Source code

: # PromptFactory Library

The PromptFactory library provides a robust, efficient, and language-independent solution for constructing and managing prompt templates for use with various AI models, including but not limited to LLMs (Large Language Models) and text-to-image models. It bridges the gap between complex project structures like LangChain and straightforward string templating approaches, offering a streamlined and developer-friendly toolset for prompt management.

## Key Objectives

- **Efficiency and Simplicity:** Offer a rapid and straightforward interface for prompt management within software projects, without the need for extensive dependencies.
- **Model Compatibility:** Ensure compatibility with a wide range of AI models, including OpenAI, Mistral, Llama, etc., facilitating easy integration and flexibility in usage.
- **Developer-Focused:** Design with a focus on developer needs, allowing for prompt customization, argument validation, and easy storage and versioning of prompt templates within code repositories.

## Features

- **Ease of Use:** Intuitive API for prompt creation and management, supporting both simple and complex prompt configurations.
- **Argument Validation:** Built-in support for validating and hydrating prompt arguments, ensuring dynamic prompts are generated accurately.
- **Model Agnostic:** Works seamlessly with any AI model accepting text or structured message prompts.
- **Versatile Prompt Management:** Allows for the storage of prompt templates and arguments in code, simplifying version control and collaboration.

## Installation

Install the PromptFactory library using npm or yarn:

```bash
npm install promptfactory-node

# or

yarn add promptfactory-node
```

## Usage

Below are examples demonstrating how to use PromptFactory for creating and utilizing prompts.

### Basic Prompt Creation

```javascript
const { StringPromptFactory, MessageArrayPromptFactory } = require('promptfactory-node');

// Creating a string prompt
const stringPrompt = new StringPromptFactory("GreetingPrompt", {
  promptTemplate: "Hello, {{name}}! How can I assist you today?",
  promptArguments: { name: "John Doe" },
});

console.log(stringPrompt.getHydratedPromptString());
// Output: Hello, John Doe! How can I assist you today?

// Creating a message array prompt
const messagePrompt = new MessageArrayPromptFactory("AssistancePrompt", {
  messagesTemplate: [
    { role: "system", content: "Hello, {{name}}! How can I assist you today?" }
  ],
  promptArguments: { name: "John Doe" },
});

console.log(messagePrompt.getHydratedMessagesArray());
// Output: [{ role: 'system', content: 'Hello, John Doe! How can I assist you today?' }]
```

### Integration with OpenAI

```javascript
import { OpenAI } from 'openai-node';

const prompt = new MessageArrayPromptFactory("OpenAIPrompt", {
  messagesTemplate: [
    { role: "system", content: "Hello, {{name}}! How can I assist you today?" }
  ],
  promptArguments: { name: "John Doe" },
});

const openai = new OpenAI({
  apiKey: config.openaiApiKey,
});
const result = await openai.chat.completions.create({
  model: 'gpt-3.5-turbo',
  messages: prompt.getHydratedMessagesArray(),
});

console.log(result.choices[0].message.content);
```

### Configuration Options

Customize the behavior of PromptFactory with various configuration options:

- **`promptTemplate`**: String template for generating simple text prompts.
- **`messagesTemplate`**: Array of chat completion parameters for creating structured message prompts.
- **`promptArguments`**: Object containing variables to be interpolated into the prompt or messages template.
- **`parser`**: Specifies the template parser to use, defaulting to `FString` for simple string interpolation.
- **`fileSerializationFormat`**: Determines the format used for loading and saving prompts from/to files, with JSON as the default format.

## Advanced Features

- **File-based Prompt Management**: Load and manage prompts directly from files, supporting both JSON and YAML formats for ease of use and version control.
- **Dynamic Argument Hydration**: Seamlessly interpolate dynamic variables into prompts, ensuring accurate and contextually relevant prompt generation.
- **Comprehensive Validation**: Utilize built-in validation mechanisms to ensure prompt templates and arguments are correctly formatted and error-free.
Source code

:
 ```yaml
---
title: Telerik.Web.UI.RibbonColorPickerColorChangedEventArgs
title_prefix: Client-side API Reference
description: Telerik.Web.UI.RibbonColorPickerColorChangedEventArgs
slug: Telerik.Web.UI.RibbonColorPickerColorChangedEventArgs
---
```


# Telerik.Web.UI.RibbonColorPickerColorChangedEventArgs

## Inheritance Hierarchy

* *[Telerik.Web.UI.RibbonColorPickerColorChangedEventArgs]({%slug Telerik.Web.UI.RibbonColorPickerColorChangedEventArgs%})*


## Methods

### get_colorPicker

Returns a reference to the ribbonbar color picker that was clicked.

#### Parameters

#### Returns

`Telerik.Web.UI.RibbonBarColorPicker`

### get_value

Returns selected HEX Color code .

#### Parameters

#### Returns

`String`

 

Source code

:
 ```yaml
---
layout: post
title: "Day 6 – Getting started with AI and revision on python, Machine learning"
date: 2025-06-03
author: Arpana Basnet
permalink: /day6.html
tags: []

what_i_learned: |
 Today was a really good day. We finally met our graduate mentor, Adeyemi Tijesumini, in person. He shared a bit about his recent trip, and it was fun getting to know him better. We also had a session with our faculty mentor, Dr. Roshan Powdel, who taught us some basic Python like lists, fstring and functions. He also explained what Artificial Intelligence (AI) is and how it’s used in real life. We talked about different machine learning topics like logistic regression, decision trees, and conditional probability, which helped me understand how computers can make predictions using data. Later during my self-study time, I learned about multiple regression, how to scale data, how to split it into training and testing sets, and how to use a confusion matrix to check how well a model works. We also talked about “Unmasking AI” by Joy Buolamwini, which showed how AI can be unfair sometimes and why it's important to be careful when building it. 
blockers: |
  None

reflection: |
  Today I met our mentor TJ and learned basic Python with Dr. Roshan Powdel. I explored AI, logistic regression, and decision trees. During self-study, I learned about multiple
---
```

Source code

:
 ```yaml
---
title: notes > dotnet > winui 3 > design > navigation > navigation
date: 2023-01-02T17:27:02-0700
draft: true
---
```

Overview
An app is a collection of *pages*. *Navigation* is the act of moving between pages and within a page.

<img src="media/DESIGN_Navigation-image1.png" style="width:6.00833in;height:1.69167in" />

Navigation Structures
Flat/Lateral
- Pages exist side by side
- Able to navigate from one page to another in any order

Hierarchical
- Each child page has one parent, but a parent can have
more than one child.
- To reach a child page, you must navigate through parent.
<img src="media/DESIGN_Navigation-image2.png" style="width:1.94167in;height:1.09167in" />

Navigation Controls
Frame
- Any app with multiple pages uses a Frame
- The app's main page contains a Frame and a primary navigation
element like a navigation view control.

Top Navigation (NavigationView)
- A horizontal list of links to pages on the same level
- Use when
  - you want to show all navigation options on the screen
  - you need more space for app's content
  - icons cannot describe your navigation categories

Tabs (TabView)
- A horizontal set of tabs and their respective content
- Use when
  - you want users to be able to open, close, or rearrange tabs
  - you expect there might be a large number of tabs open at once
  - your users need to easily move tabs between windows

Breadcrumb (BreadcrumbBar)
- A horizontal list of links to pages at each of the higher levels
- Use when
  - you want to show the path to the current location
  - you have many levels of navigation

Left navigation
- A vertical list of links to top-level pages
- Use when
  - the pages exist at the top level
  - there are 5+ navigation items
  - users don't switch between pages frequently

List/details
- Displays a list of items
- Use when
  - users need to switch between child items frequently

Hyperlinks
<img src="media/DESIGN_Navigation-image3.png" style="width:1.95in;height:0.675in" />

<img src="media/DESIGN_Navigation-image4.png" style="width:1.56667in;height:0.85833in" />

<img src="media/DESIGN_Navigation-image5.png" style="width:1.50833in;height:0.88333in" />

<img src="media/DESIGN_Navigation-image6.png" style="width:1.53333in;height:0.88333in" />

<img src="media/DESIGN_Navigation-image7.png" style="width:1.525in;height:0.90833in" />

--

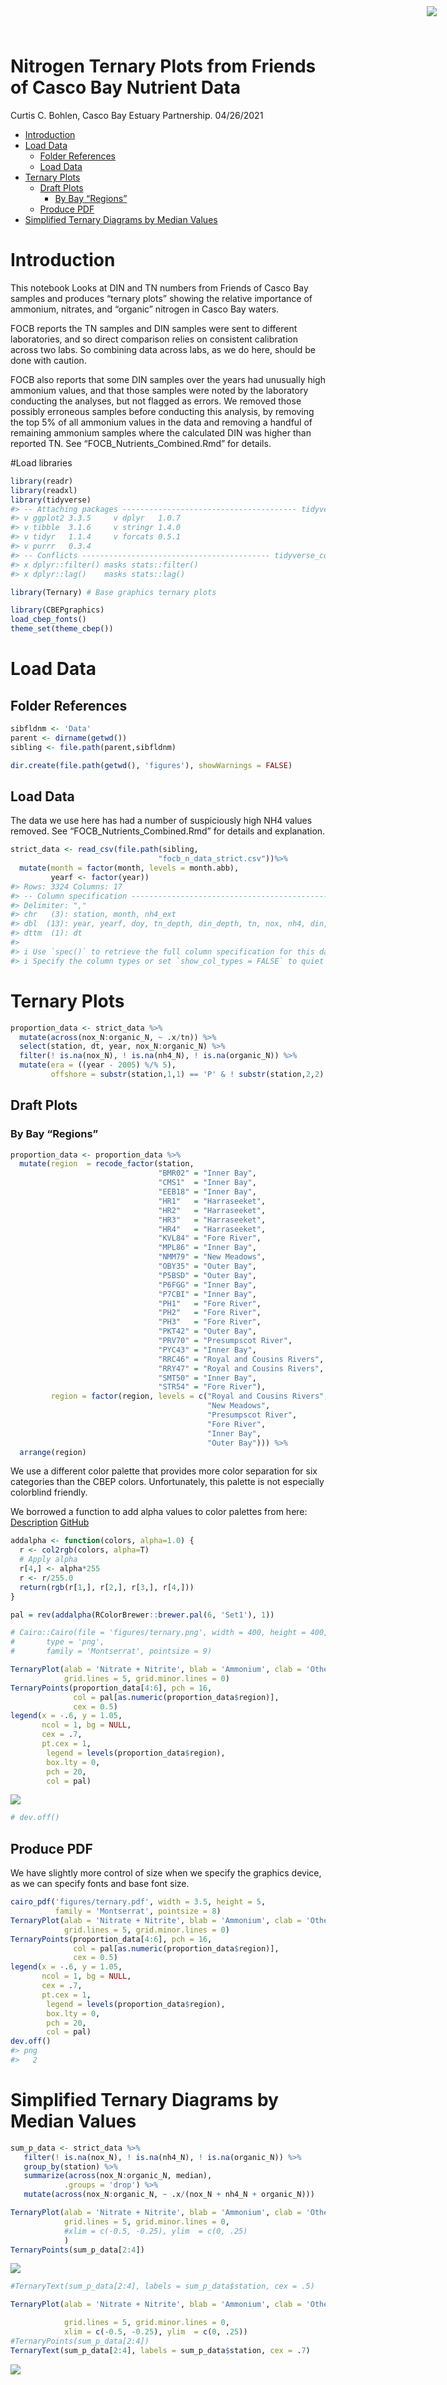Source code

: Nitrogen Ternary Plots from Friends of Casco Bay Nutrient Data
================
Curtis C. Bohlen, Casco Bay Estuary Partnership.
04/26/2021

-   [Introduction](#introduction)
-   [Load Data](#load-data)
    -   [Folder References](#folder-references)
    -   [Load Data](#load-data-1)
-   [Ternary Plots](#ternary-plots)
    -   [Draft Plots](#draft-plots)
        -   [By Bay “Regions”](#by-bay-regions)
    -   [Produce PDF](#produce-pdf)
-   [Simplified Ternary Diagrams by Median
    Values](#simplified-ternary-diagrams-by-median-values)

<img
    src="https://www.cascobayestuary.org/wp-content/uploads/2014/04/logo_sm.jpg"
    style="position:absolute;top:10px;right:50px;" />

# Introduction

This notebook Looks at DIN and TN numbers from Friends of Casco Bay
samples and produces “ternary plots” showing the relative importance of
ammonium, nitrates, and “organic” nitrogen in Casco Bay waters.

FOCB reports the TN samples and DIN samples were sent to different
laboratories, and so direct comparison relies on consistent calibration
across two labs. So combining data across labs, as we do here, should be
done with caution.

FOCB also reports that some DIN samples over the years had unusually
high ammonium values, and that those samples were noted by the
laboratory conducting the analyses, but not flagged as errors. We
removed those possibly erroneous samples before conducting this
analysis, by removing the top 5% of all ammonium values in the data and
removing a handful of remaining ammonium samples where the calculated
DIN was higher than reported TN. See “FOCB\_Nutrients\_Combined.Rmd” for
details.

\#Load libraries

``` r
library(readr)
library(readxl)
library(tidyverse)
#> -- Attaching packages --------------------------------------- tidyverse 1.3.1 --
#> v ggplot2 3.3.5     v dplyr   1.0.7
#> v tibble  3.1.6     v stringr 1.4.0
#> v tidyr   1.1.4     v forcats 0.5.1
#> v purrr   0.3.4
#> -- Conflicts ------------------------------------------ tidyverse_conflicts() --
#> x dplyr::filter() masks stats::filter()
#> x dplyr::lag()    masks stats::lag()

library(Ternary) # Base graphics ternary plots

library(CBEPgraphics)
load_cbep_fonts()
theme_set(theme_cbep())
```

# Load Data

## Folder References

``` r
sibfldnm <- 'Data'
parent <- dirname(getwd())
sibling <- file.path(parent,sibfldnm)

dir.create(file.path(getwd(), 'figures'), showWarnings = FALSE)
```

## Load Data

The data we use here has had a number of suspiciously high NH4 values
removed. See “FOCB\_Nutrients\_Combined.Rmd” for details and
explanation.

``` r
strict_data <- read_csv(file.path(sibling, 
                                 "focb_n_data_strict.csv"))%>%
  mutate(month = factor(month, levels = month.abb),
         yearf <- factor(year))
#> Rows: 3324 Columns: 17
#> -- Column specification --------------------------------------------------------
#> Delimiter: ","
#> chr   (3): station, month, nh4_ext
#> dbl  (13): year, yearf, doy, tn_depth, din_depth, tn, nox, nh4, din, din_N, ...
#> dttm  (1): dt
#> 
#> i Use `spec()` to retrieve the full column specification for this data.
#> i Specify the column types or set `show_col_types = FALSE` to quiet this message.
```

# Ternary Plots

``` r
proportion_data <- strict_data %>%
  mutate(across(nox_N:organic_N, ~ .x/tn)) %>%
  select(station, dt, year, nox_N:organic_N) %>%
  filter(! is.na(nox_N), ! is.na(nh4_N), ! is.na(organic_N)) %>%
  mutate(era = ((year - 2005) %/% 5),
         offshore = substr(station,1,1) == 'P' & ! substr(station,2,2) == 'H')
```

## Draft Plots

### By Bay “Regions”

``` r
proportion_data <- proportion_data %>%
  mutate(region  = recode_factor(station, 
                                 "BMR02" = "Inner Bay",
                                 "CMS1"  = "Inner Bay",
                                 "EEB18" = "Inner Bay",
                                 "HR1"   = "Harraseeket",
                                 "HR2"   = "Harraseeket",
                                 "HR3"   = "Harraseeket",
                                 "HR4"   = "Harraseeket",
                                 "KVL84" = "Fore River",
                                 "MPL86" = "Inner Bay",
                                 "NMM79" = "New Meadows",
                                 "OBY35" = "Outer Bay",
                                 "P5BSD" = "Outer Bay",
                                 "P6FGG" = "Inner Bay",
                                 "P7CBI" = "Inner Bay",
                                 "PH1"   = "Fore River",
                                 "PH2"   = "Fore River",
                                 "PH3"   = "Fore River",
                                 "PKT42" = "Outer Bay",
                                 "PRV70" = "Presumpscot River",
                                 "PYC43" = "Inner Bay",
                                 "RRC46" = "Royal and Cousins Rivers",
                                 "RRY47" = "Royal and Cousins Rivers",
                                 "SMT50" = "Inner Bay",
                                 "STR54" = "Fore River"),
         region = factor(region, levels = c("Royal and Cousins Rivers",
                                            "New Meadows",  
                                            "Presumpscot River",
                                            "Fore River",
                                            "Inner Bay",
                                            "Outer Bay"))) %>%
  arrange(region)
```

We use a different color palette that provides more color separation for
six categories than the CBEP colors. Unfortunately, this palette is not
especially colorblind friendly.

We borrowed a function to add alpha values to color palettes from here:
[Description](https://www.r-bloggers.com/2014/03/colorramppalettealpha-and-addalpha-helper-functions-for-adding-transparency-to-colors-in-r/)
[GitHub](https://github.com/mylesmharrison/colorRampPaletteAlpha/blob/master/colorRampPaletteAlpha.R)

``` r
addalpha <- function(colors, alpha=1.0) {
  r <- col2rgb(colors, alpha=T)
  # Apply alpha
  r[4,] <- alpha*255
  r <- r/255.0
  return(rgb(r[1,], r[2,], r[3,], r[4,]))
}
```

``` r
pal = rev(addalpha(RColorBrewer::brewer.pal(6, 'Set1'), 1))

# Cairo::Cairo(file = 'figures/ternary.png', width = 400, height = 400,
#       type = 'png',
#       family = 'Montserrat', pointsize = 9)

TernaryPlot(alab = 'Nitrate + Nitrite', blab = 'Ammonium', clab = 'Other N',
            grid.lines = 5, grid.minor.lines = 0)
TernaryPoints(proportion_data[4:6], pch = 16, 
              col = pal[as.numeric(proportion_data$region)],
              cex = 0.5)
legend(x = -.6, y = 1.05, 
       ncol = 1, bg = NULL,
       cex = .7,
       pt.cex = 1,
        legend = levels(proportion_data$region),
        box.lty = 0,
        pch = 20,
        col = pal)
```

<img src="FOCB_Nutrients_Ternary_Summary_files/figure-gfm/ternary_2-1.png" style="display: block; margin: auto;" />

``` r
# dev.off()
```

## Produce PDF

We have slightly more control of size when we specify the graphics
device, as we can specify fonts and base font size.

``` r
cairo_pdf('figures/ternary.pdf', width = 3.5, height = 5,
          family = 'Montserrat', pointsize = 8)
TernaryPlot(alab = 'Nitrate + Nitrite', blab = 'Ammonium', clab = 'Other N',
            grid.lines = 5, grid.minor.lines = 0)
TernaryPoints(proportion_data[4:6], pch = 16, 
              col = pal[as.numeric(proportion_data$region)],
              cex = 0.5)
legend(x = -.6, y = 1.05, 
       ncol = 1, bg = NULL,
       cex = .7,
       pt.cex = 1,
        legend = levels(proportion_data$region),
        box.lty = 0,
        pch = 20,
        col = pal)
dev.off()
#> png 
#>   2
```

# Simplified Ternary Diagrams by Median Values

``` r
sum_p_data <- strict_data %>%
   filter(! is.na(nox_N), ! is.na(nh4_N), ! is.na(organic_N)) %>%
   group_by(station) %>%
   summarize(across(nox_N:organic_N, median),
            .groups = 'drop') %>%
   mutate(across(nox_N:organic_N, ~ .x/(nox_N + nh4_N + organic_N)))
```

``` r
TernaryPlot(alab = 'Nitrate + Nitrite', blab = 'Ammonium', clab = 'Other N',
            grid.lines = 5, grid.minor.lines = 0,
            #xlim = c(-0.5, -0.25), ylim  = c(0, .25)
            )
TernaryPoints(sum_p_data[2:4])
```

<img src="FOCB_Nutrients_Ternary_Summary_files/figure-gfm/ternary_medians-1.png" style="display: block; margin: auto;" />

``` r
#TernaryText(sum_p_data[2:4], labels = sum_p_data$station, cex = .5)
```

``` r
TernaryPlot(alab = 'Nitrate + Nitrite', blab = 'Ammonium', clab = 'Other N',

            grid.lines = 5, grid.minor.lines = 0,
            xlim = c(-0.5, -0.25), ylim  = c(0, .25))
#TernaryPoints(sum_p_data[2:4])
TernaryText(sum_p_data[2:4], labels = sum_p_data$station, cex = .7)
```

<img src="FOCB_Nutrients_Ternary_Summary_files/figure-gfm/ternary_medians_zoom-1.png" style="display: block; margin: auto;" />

### PROBLEM REQUIREMENTS
Scan the listing for the word "dplyr". Copy every line in which it appears.

### SOLUTION TO THE EXERCISE
#> v ggplot2 3.3.5     v dplyr   1.0.7
#> x dplyr::filter() masks stats::filter()
#> x dplyr::lag()    masks stats::lag()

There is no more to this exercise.